## What you are asked to do
Among the entries below, one line contains "- Workflow redesign, automation" and another contains "### **Project Management**". Transcribe those two lines and every line between them, exactly.
___ Exercise data ___
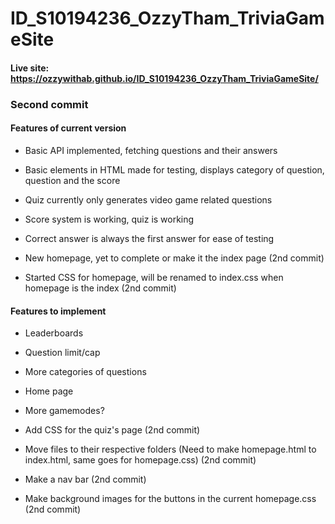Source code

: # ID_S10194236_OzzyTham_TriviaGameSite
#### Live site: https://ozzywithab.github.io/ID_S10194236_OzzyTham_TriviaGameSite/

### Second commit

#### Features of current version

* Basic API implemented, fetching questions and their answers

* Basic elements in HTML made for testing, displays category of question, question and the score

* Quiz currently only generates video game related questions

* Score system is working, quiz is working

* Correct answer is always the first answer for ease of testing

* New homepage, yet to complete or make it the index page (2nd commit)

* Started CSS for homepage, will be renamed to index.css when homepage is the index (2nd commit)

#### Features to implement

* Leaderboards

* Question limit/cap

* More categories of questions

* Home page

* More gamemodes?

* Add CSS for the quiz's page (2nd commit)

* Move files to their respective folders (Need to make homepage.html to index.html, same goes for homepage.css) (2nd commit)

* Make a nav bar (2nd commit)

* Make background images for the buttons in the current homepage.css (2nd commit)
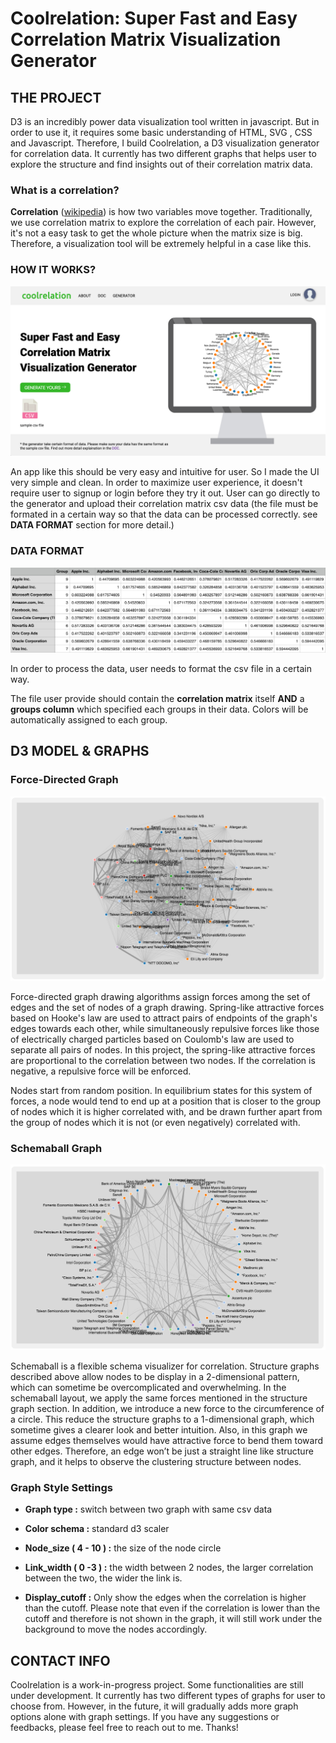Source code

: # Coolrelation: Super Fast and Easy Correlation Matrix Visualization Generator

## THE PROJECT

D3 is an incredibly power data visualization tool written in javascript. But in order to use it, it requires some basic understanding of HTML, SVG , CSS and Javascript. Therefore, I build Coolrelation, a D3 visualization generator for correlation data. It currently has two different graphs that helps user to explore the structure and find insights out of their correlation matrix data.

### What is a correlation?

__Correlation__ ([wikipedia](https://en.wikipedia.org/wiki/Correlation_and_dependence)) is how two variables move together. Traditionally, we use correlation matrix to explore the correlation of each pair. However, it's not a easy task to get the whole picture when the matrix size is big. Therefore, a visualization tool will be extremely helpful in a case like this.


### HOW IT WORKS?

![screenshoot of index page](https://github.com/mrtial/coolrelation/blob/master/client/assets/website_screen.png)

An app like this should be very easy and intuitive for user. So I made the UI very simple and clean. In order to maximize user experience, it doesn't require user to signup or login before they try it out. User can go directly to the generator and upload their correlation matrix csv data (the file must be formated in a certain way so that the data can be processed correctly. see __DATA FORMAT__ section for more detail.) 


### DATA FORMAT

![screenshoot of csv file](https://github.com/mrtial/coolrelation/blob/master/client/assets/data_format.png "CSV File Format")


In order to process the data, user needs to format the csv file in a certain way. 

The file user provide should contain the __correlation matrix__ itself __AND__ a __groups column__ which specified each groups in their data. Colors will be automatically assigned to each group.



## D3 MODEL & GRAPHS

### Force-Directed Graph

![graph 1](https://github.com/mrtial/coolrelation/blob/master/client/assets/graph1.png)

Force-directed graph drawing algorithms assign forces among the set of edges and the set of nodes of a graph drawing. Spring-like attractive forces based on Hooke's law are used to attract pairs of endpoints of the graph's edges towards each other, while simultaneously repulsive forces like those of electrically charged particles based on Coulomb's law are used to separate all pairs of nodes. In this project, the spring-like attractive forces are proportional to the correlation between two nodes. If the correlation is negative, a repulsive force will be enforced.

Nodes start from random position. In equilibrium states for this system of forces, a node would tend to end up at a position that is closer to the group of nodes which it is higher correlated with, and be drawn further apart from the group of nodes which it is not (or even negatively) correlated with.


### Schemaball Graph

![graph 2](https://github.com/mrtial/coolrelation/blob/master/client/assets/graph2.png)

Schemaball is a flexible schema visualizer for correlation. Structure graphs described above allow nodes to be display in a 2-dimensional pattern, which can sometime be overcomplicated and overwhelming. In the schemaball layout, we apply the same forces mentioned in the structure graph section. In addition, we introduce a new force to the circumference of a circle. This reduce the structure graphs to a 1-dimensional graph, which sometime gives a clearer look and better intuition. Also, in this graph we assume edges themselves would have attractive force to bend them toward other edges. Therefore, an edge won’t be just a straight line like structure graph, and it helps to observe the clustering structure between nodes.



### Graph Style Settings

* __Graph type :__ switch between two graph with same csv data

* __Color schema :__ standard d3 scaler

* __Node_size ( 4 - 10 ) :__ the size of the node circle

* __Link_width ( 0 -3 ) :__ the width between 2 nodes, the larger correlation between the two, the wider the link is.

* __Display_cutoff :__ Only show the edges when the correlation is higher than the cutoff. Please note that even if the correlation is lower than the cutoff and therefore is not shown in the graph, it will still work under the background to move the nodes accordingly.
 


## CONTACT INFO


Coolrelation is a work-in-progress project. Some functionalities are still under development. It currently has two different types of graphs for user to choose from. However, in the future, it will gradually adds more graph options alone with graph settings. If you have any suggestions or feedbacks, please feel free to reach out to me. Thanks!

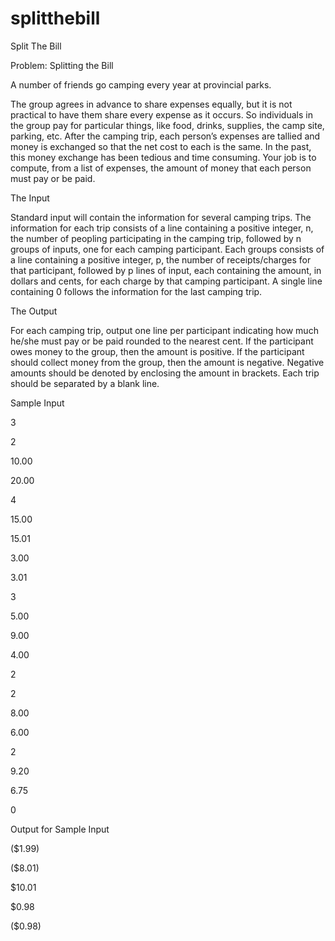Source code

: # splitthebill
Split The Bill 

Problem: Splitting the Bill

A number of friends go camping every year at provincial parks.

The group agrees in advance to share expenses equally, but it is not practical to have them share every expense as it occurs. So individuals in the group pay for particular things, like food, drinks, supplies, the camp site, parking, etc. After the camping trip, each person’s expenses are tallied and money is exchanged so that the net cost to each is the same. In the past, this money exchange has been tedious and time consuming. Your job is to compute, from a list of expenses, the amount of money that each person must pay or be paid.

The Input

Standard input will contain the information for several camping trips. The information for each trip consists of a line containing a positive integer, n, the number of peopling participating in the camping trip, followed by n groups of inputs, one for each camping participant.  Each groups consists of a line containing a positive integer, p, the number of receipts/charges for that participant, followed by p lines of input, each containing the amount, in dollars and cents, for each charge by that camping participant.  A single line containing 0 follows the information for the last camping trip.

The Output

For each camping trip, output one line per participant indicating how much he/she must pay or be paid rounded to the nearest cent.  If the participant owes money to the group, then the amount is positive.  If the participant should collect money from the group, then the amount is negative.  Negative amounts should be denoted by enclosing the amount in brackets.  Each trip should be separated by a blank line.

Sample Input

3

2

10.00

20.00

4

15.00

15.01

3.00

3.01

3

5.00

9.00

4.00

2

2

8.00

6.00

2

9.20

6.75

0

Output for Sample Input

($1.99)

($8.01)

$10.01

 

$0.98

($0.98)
___
___ Exercise data ___
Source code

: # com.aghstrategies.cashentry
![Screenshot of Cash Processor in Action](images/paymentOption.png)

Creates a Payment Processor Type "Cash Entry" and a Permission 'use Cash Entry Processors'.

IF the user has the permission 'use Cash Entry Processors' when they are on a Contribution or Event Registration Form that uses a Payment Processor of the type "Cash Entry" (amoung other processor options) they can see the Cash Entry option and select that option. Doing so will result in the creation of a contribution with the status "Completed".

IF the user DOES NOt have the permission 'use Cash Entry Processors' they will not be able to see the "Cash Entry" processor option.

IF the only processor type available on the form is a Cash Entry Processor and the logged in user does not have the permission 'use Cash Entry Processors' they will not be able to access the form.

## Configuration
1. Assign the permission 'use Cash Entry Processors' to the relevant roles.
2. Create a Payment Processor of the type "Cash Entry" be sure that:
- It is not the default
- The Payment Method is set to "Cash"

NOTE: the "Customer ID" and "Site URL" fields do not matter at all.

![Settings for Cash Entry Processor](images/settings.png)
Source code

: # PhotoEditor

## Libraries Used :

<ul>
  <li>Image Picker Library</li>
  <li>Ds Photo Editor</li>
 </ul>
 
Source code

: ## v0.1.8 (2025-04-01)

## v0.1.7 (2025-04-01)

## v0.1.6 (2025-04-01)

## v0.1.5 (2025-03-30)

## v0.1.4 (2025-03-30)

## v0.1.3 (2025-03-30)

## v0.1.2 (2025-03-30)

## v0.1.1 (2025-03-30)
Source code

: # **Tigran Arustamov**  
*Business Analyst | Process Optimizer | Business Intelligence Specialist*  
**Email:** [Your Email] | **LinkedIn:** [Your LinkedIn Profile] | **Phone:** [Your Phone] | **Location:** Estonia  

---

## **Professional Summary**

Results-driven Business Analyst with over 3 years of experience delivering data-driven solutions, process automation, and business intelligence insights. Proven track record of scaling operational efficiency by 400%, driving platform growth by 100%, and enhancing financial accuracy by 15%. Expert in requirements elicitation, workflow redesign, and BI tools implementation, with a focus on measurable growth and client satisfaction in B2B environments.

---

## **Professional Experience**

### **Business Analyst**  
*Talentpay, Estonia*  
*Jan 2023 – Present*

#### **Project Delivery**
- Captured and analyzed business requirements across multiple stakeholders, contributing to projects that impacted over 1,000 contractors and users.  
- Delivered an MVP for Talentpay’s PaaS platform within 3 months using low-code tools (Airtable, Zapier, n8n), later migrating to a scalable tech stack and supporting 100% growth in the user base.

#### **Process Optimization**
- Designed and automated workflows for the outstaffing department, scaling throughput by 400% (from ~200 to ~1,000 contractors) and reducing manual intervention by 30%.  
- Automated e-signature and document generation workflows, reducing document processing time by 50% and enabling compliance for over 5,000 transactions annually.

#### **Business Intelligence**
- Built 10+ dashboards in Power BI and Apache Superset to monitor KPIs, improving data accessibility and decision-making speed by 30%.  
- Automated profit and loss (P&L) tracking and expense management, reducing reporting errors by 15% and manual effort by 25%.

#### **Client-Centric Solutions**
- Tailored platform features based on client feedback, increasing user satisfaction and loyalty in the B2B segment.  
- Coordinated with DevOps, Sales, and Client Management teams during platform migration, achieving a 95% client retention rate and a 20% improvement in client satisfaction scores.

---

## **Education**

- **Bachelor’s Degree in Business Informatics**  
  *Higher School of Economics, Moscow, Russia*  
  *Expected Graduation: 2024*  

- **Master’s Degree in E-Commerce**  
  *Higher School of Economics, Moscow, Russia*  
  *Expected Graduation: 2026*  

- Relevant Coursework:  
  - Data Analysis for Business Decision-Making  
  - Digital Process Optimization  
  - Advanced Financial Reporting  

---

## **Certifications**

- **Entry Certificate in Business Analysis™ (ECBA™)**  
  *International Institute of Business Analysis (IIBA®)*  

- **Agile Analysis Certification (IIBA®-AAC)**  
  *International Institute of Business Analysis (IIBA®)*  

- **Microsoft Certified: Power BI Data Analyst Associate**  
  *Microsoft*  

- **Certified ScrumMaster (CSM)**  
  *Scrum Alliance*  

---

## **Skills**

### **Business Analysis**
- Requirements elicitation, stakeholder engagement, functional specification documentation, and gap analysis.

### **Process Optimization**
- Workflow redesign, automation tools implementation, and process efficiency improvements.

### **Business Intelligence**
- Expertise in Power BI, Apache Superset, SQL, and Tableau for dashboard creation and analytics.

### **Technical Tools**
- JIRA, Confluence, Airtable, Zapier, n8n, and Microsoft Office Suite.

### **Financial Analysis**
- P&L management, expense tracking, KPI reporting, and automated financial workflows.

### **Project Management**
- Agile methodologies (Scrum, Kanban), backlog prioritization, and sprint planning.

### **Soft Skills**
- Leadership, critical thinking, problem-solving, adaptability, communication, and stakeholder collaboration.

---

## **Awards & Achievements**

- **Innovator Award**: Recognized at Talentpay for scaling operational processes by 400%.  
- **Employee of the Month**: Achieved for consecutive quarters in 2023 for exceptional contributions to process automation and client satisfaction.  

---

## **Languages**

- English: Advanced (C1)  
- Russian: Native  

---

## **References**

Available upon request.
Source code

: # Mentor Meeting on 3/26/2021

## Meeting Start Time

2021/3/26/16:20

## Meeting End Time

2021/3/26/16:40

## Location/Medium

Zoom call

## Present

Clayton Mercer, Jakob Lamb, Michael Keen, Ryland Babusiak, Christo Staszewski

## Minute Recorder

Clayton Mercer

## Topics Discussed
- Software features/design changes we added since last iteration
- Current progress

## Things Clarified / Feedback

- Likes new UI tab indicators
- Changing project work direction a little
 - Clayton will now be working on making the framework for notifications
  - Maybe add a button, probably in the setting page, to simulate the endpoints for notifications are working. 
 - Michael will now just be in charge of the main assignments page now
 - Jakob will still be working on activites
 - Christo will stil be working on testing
___
## Reply
- Workflow redesign, automation tools implementation, and process efficiency improvements.

### **Business Intelligence**
- Expertise in Power BI, Apache Superset, SQL, and Tableau for dashboard creation and analytics.

### **Technical Tools**
- JIRA, Confluence, Airtable, Zapier, n8n, and Microsoft Office Suite.

### **Financial Analysis**
- P&L management, expense tracking, KPI reporting, and automated financial workflows.

### **Project Management**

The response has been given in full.